• **Problem to solve**
Could you please count how many lines in the data below hold the string "sentence"? Reply with only the number.

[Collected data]
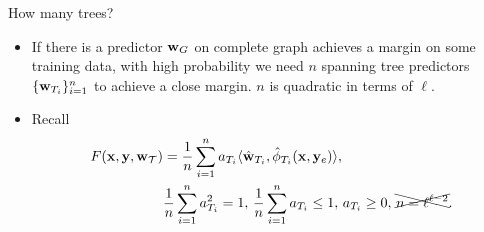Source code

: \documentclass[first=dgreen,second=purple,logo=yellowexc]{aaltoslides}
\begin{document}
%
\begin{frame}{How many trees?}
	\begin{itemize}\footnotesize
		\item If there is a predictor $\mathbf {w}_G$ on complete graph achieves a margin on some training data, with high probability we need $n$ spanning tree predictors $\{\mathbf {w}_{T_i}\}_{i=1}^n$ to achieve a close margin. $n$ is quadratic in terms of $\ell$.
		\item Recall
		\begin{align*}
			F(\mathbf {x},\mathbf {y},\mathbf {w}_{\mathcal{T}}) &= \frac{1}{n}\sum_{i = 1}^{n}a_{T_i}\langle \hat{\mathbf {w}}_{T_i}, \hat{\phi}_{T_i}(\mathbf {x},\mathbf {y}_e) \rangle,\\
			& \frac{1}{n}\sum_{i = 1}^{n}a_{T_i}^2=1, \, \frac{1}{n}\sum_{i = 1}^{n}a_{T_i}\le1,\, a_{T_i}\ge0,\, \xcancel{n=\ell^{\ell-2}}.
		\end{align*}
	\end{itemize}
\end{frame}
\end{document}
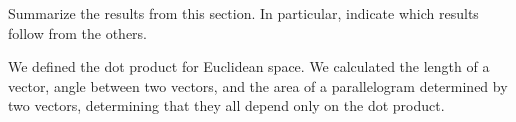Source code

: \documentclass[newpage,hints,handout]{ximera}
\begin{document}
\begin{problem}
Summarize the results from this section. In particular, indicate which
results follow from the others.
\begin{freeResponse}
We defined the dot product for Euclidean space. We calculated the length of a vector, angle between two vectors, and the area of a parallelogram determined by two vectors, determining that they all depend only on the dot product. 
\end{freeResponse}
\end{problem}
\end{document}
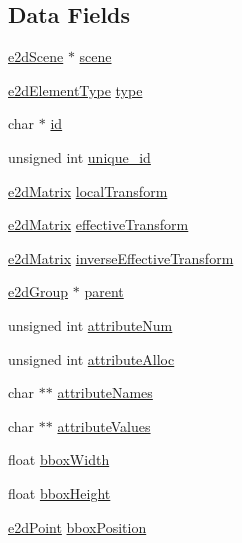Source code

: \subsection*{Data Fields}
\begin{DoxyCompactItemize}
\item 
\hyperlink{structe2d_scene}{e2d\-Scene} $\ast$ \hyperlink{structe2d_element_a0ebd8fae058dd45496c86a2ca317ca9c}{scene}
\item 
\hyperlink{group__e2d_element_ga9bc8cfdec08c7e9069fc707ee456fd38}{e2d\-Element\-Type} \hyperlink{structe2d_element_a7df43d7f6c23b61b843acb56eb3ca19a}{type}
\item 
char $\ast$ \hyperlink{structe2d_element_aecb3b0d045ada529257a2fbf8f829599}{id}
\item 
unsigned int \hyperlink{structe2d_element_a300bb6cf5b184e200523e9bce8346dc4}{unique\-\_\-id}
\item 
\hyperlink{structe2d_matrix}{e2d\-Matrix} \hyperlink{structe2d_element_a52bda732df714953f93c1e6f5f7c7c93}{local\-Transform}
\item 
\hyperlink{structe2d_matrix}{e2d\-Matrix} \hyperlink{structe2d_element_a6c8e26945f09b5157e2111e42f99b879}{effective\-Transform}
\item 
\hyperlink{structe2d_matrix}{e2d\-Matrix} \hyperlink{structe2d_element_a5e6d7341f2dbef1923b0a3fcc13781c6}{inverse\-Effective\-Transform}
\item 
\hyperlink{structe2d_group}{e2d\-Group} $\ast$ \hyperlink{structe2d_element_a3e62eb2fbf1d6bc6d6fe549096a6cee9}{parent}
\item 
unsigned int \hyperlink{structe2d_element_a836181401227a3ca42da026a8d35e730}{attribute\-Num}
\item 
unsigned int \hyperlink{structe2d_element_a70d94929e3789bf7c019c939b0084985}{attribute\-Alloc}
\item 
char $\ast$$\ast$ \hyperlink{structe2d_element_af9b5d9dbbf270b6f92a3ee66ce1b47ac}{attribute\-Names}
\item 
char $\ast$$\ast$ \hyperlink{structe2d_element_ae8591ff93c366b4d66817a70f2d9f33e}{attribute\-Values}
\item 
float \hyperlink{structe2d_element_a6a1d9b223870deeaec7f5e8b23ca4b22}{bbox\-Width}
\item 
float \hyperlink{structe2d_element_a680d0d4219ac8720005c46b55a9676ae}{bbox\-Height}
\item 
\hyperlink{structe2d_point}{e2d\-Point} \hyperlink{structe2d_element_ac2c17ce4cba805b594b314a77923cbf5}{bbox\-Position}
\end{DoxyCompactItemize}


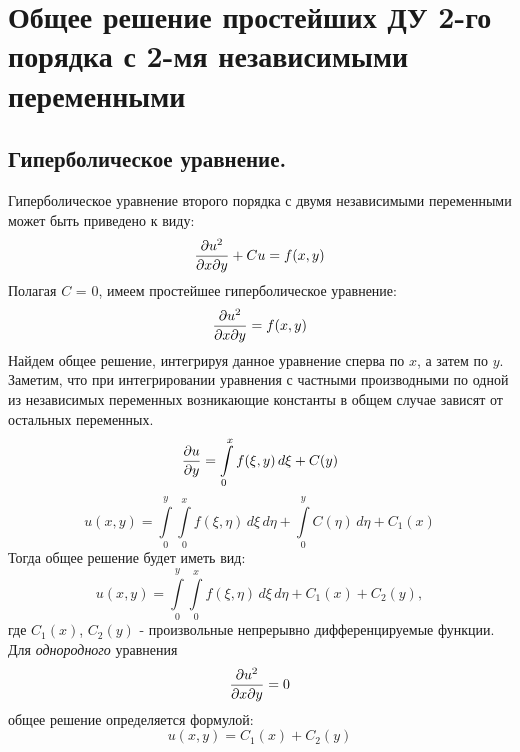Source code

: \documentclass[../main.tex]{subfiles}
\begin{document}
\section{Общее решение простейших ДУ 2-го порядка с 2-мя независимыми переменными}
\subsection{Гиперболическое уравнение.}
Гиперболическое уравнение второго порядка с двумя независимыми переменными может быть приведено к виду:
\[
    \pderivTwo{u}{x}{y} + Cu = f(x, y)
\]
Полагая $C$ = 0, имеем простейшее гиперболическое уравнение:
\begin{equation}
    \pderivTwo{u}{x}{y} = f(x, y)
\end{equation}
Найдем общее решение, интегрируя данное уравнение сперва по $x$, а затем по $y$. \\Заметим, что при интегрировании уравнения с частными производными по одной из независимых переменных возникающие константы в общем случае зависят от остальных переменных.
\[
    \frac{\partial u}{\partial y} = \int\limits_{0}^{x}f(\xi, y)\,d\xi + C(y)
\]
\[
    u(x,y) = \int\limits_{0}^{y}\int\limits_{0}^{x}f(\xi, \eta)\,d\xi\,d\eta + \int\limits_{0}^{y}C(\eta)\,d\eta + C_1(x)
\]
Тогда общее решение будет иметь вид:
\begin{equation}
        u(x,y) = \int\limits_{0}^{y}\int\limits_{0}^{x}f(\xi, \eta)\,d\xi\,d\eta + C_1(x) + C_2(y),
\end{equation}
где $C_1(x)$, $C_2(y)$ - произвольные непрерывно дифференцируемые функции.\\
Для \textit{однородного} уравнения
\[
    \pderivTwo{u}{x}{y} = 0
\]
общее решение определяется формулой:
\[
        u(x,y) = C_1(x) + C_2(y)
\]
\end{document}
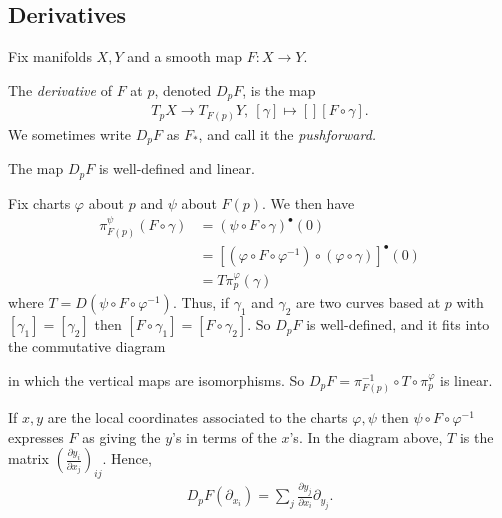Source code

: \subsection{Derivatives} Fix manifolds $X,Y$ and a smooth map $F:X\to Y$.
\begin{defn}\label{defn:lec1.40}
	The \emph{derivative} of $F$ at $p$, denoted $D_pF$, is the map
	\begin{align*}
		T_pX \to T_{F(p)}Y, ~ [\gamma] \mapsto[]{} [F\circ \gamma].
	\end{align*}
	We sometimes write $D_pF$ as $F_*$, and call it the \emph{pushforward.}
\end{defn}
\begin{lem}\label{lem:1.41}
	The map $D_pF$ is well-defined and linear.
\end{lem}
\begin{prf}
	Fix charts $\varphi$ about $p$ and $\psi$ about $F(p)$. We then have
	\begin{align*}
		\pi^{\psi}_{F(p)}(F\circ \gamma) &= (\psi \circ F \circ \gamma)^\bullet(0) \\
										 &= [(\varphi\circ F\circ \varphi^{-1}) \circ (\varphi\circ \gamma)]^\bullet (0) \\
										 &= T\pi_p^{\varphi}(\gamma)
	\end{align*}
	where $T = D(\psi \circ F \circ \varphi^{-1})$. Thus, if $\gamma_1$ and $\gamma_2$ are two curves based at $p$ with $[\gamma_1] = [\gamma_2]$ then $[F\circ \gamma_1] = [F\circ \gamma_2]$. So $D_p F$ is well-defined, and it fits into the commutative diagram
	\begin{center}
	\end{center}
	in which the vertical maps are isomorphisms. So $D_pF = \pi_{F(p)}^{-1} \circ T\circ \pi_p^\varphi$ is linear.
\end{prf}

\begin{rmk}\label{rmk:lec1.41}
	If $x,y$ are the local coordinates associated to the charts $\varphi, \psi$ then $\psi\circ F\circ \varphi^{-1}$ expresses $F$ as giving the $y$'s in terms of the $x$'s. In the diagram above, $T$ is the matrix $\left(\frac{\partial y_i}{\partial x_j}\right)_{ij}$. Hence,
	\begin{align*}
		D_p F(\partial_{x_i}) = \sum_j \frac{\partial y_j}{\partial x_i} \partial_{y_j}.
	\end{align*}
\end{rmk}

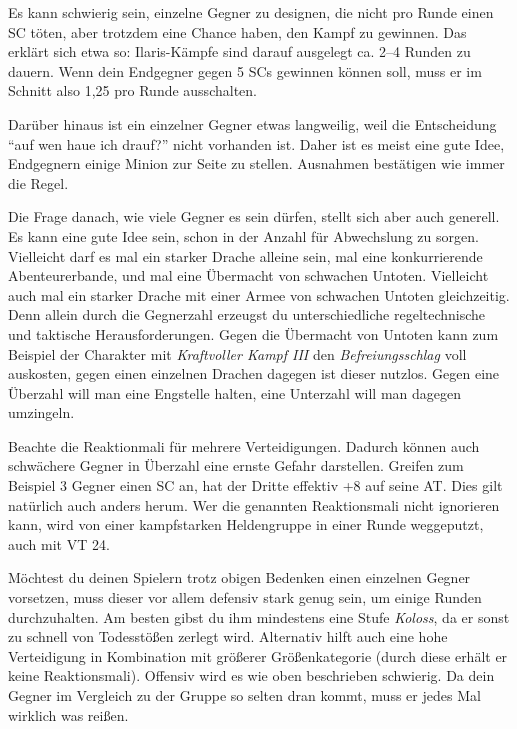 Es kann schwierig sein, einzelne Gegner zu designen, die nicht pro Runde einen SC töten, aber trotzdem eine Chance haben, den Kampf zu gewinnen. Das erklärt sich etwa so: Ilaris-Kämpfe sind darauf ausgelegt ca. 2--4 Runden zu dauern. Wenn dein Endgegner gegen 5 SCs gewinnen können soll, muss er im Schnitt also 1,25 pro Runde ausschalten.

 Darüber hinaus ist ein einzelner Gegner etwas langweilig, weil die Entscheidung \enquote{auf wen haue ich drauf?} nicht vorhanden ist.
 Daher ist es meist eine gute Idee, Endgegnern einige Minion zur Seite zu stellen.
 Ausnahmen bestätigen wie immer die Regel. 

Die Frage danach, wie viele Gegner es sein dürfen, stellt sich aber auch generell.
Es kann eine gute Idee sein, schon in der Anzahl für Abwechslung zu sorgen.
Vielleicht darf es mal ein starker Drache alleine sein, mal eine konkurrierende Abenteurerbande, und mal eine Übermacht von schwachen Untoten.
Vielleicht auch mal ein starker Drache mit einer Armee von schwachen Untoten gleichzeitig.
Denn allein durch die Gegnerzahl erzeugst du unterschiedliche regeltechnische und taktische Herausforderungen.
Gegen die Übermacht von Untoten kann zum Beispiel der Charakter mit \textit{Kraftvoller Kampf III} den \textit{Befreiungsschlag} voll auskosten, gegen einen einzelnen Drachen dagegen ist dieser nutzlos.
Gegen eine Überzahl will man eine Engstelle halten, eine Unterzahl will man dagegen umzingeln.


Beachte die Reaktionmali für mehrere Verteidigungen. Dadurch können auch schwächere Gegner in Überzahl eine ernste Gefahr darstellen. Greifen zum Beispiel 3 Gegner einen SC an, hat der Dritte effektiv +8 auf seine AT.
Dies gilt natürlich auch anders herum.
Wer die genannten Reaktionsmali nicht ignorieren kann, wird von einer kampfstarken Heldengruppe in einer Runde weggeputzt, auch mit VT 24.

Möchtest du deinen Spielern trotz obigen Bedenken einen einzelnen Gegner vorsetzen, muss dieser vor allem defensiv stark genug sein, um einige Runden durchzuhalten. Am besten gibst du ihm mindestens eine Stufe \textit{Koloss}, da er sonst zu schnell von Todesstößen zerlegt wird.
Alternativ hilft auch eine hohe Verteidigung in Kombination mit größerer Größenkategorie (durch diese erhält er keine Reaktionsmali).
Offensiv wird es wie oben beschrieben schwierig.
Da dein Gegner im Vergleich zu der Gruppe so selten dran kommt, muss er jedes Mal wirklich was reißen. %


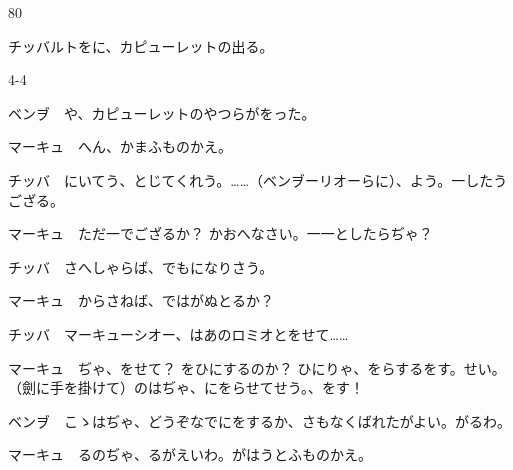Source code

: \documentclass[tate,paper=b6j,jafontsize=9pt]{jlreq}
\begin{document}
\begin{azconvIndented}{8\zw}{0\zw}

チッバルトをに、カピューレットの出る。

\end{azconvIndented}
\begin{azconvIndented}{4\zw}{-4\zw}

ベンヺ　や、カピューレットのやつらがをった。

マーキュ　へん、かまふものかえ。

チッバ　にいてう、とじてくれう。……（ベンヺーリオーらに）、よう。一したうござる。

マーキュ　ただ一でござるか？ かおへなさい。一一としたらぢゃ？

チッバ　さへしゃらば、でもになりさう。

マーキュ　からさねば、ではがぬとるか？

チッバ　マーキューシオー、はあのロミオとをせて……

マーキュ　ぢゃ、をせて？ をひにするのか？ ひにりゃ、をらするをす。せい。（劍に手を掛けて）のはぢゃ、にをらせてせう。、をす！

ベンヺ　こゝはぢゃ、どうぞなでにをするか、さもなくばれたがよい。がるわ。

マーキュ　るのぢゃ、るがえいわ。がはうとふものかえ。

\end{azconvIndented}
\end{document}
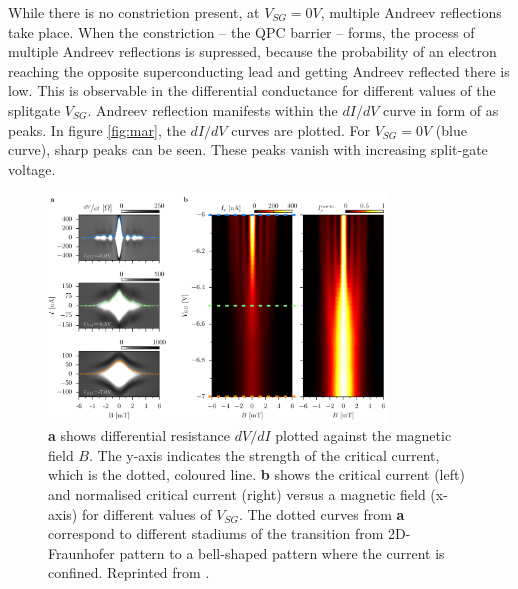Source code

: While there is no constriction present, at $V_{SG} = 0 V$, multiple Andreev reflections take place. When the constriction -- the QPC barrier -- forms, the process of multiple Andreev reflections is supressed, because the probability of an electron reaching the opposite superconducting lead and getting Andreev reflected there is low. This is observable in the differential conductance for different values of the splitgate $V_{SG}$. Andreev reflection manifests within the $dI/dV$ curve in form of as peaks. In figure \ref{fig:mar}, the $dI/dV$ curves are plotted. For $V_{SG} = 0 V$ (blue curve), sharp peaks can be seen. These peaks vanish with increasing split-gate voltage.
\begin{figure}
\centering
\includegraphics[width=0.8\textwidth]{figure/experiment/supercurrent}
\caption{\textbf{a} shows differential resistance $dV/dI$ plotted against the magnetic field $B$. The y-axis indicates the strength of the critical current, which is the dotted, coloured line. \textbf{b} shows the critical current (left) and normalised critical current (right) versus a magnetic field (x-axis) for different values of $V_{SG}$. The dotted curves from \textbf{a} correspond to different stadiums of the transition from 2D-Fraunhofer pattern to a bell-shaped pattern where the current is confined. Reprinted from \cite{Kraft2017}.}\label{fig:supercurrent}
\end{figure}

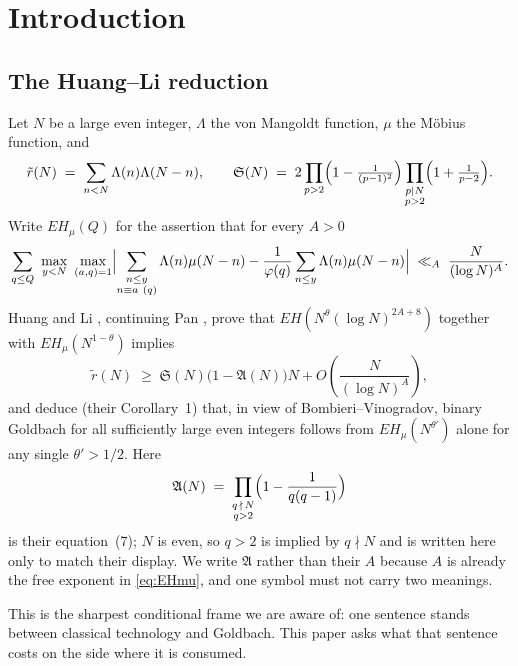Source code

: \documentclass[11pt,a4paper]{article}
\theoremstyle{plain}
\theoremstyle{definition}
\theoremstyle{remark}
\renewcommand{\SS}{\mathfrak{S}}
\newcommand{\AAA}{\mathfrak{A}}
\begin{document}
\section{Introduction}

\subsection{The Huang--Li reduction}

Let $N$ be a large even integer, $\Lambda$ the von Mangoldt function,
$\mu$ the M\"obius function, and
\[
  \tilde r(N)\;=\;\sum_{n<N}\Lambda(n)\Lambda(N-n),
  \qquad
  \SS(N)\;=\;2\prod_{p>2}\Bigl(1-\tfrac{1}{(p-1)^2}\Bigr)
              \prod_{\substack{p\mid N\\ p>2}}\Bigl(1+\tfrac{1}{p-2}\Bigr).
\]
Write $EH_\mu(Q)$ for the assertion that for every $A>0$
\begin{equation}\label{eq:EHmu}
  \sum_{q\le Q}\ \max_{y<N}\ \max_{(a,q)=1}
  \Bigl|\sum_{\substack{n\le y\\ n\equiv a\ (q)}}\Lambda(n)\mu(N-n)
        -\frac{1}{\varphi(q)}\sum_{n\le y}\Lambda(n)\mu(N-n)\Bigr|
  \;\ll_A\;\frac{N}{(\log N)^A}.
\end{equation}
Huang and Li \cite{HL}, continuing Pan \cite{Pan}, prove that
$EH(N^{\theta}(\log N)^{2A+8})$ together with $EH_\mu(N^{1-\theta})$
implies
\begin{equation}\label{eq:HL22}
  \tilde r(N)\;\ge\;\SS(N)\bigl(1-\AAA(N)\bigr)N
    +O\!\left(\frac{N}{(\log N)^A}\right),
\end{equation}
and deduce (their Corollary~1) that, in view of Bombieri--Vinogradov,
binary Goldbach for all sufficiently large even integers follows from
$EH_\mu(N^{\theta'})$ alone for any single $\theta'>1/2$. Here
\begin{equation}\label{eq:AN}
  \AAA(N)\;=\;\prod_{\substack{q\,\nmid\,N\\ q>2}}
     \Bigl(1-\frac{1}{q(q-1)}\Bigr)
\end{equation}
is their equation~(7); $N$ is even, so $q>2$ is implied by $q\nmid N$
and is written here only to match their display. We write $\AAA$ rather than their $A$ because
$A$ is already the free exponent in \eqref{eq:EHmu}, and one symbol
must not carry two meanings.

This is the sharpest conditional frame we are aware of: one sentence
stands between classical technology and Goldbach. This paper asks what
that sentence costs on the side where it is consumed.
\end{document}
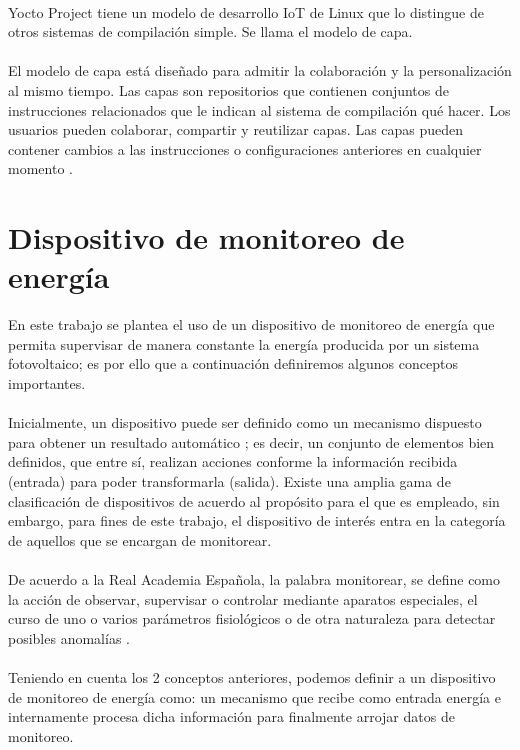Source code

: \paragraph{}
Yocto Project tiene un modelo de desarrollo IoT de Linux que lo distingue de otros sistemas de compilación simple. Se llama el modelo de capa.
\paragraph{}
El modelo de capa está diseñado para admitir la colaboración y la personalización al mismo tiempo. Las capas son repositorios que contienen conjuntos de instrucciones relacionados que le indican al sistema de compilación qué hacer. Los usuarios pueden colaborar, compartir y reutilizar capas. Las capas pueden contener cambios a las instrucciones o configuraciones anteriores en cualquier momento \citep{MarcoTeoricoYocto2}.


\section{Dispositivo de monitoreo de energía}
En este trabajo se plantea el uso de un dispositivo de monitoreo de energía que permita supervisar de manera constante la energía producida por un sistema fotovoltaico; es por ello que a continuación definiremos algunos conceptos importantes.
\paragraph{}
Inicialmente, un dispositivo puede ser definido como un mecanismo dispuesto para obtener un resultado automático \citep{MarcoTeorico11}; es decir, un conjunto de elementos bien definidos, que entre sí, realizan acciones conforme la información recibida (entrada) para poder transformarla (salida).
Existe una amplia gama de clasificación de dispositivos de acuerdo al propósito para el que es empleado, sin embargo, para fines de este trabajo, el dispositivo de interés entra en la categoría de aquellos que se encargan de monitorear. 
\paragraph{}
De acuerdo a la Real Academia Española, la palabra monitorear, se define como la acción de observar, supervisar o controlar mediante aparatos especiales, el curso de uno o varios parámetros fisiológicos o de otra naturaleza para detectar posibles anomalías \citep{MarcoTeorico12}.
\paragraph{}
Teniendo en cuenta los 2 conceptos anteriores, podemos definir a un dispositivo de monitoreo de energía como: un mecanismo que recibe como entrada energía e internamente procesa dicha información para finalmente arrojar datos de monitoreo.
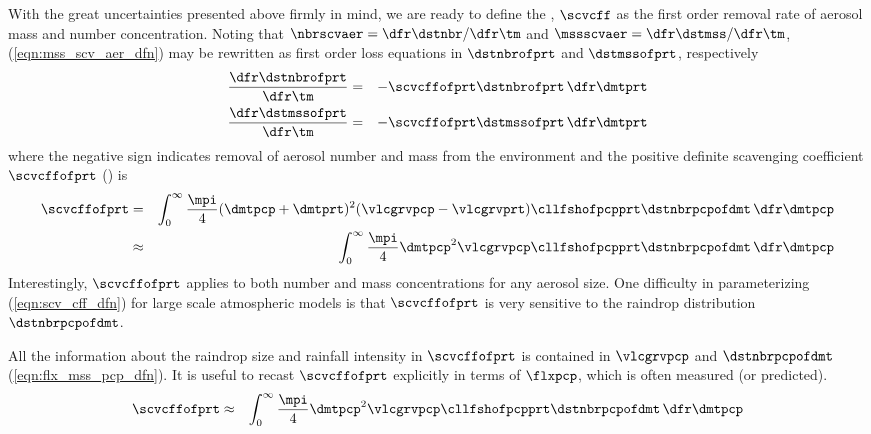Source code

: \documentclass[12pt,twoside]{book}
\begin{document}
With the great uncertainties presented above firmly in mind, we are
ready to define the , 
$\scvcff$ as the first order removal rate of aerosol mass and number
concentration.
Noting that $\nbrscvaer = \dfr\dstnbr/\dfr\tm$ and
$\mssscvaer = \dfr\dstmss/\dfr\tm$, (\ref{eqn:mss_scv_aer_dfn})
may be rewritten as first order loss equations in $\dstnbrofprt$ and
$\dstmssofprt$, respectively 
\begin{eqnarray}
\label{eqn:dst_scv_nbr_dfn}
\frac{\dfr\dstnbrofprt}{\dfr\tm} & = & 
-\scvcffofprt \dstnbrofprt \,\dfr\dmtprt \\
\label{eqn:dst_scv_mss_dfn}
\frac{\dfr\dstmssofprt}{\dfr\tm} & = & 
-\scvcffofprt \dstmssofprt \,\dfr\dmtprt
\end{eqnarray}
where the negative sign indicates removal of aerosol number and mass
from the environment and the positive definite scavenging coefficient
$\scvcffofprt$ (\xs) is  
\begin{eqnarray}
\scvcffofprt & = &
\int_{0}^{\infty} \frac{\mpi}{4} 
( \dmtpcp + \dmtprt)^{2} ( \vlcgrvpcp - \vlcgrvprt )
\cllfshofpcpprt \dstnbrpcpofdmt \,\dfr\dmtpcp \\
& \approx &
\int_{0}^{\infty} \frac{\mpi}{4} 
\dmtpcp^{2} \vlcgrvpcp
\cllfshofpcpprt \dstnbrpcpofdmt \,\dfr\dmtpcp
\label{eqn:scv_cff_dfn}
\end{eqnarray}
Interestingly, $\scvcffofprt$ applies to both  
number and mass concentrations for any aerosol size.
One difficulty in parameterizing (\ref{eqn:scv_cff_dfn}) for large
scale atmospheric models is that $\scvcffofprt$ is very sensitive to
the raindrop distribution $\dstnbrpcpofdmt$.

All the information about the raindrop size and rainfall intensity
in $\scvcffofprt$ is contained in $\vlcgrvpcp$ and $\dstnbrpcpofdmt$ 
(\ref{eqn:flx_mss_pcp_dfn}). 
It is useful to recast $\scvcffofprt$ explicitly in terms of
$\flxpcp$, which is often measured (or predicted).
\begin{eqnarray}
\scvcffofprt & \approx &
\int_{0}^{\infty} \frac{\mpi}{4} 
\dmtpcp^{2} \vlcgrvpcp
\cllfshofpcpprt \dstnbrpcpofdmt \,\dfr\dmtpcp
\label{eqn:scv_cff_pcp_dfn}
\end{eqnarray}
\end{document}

• **Solution for this problem**
2